Source texts of formatted documents:

☆ ☆ ☆ ☆ ☆ ☆ ☆

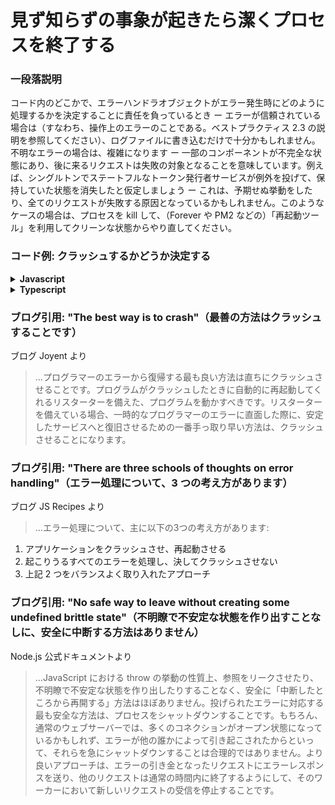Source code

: # 見ず知らずの事象が起きたら潔くプロセスを終了する

### 一段落説明

コード内のどこかで、エラーハンドラオブジェクトがエラー発生時にどのように処理するかを決定することに責任を負っているとき ー エラーが信頼されている場合は（すなわち、操作上のエラーのことである。ベストプラクティス 2.3 の説明を参照してください）、ログファイルに書き込むだけで十分かもしれません。不明なエラーの場合は、複雑になります ー 一部のコンポーネントが不完全な状態にあり、後に来るリクエストは失敗の対象となることを意味しています。例えば、シングルトンでステートフルなトークン発行者サービスが例外を投げて、保持していた状態を消失したと仮定しましょう ー これは、予期せぬ挙動をしたり、全てのリクエストが失敗する原因となっているかもしれません。このようなケースの場合は、プロセスを kill して、（Forever や PM2 などの）「再起動ツール」を利用してクリーンな状態からやり直してください。

### コード例: クラッシュするかどうか決定する

<details>
<summary><strong>Javascript</strong></summary>

```javascript
// 開発者は既知のエラーに対して error.isOperational=true とマークをつけることを仮定しています。ベストプラクティス 2.3 を参照してください
process.on('uncaughtException', (error) => {
  errorManagement.handler.handleError(error);
  if(!errorManagement.handler.isTrustedError(error))
    process.exit(1)
});

// エラー処理関連のロジックをカプセル化した、集中化されたエラーハンドラ
function errorHandler() {
  this.handleError = (error) => {
    return logger.logError(error)
      .then(sendMailToAdminIfCritical)
      .then(saveInOpsQueueIfCritical)
      .then(determineIfOperationalError);
  }

  this.isTrustedError = (error) => {
    return error.isOperational;
  }
}
```
</details>

<details>
<summary><strong>Typescript</strong></summary>

```typescript
// 開発者は既知のエラーに対して error.isOperational=true とマークをつけることを仮定しています。ベストプラクティス 2.3 を参照してください
process.on('uncaughtException', (error: Error) => {
  errorManagement.handler.handleError(error);
  if(!errorManagement.handler.isTrustedError(error))
    process.exit(1)
});

// Node のエラーオブジェクトを継承した、集中化されたエラーオブジェクト
export class AppError extends Error {
  public readonly isOperational: boolean;

  constructor(description: string, isOperational: boolean) {
    super(description);
    Object.setPrototypeOf(this, new.target.prototype); // restore prototype chain
    this.isOperational = isOperational;
    Error.captureStackTrace(this);
  }
}

// エラー処理関連のロジックをカプセル化した、集中化されたエラーハンドラ
class ErrorHandler {
  public async handleError(err: Error): Promise<void> {
    await logger.logError(err);
    await sendMailToAdminIfCritical();
    await saveInOpsQueueIfCritical();
    await determineIfOperationalError();
  };

  public isTrustedError(error: Error) {
    if (error instanceof AppError) {
      return error.isOperational;
    }
    return false;
  }
}

export const handler = new ErrorHandler();
```
</details>

### ブログ引用: "The best way is to crash"（最善の方法はクラッシュすることです）

ブログ Joyent より

> …プログラマーのエラーから復帰する最も良い方法は直ちにクラッシュさせることです。プログラムがクラッシュしたときに自動的に再起動してくれるリスターターを備えた、プログラムを動かすべきです。リスターターを備えている場合、一時的なプログラマーのエラーに直面した際に、安定したサービスへと復旧させるための一番手っ取り早い方法は、クラッシュさせることになります。

### ブログ引用: "There are three schools of thoughts on error handling"（エラー処理について、3 つの考え方があります）

ブログ JS Recipes より

> …エラー処理について、主に以下の3つの考え方があります:
1. アプリケーションをクラッシュさせ、再起動させる
2. 起こりうるすべてのエラーを処理し、決してクラッシュさせない
3. 上記 2 つをバランスよく取り入れたアプローチ

### ブログ引用: "No safe way to leave without creating some undefined brittle state"（不明瞭で不安定な状態を作り出すことなしに、安全に中断する方法はありません）

Node.js 公式ドキュメントより

> …JavaScript における throw の挙動の性質上、参照をリークさせたり、不明瞭で不安定な状態を作り出したりすることなく、安全に「中断したところから再開する」方法はほぼありません。投げられたエラーに対応する最も安全な方法は、プロセスをシャットダウンすることです。もちろん、通常のウェブサーバーでは、多くのコネクションがオープン状態になっているかもしれず、エラーが他の誰かによって引き起こされたからといって、それらを急にシャットダウンすることは合理的ではありません。より良いアプローチは、エラーの引き金となったリクエストにエラーレスポンスを送り、他のリクエストは通常の時間内に終了するようにして、そのワーカーにおいて新しいリクエストの受信を停止することです。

☆ ☆ ☆ ☆ ☆ ☆ ☆

Task requirements: Give every line of the records above again, exactly, and omit the pictures.

Solution for this task:
Source code

: # 見ず知らずの事象が起きたら潔くプロセスを終了する

### 一段落説明

コード内のどこかで、エラーハンドラオブジェクトがエラー発生時にどのように処理するかを決定することに責任を負っているとき ー エラーが信頼されている場合は（すなわち、操作上のエラーのことである。ベストプラクティス 2.3 の説明を参照してください）、ログファイルに書き込むだけで十分かもしれません。不明なエラーの場合は、複雑になります ー 一部のコンポーネントが不完全な状態にあり、後に来るリクエストは失敗の対象となることを意味しています。例えば、シングルトンでステートフルなトークン発行者サービスが例外を投げて、保持していた状態を消失したと仮定しましょう ー これは、予期せぬ挙動をしたり、全てのリクエストが失敗する原因となっているかもしれません。このようなケースの場合は、プロセスを kill して、（Forever や PM2 などの）「再起動ツール」を利用してクリーンな状態からやり直してください。

### コード例: クラッシュするかどうか決定する

<details>
<summary><strong>Javascript</strong></summary>

```javascript
// 開発者は既知のエラーに対して error.isOperational=true とマークをつけることを仮定しています。ベストプラクティス 2.3 を参照してください
process.on('uncaughtException', (error) => {
  errorManagement.handler.handleError(error);
  if(!errorManagement.handler.isTrustedError(error))
    process.exit(1)
});

// エラー処理関連のロジックをカプセル化した、集中化されたエラーハンドラ
function errorHandler() {
  this.handleError = (error) => {
    return logger.logError(error)
      .then(sendMailToAdminIfCritical)
      .then(saveInOpsQueueIfCritical)
      .then(determineIfOperationalError);
  }

  this.isTrustedError = (error) => {
    return error.isOperational;
  }
}
```
</details>

<details>
<summary><strong>Typescript</strong></summary>

```typescript
// 開発者は既知のエラーに対して error.isOperational=true とマークをつけることを仮定しています。ベストプラクティス 2.3 を参照してください
process.on('uncaughtException', (error: Error) => {
  errorManagement.handler.handleError(error);
  if(!errorManagement.handler.isTrustedError(error))
    process.exit(1)
});

// Node のエラーオブジェクトを継承した、集中化されたエラーオブジェクト
export class AppError extends Error {
  public readonly isOperational: boolean;

  constructor(description: string, isOperational: boolean) {
    super(description);
    Object.setPrototypeOf(this, new.target.prototype); // restore prototype chain
    this.isOperational = isOperational;
    Error.captureStackTrace(this);
  }
}

// エラー処理関連のロジックをカプセル化した、集中化されたエラーハンドラ
class ErrorHandler {
  public async handleError(err: Error): Promise<void> {
    await logger.logError(err);
    await sendMailToAdminIfCritical();
    await saveInOpsQueueIfCritical();
    await determineIfOperationalError();
  };

  public isTrustedError(error: Error) {
    if (error instanceof AppError) {
      return error.isOperational;
    }
    return false;
  }
}

export const handler = new ErrorHandler();
```
</details>

### ブログ引用: "The best way is to crash"（最善の方法はクラッシュすることです）

ブログ Joyent より

> …プログラマーのエラーから復帰する最も良い方法は直ちにクラッシュさせることです。プログラムがクラッシュしたときに自動的に再起動してくれるリスターターを備えた、プログラムを動かすべきです。リスターターを備えている場合、一時的なプログラマーのエラーに直面した際に、安定したサービスへと復旧させるための一番手っ取り早い方法は、クラッシュさせることになります。

### ブログ引用: "There are three schools of thoughts on error handling"（エラー処理について、3 つの考え方があります）

ブログ JS Recipes より

> …エラー処理について、主に以下の3つの考え方があります:
1. アプリケーションをクラッシュさせ、再起動させる
2. 起こりうるすべてのエラーを処理し、決してクラッシュさせない
3. 上記 2 つをバランスよく取り入れたアプローチ

### ブログ引用: "No safe way to leave without creating some undefined brittle state"（不明瞭で不安定な状態を作り出すことなしに、安全に中断する方法はありません）

Node.js 公式ドキュメントより

> …JavaScript における throw の挙動の性質上、参照をリークさせたり、不明瞭で不安定な状態を作り出したりすることなく、安全に「中断したところから再開する」方法はほぼありません。投げられたエラーに対応する最も安全な方法は、プロセスをシャットダウンすることです。もちろん、通常のウェブサーバーでは、多くのコネクションがオープン状態になっているかもしれず、エラーが他の誰かによって引き起こされたからといって、それらを急にシャットダウンすることは合理的ではありません。より良いアプローチは、エラーの引き金となったリクエストにエラーレスポンスを送り、他のリクエストは通常の時間内に終了するようにして、そのワーカーにおいて新しいリクエストの受信を停止することです。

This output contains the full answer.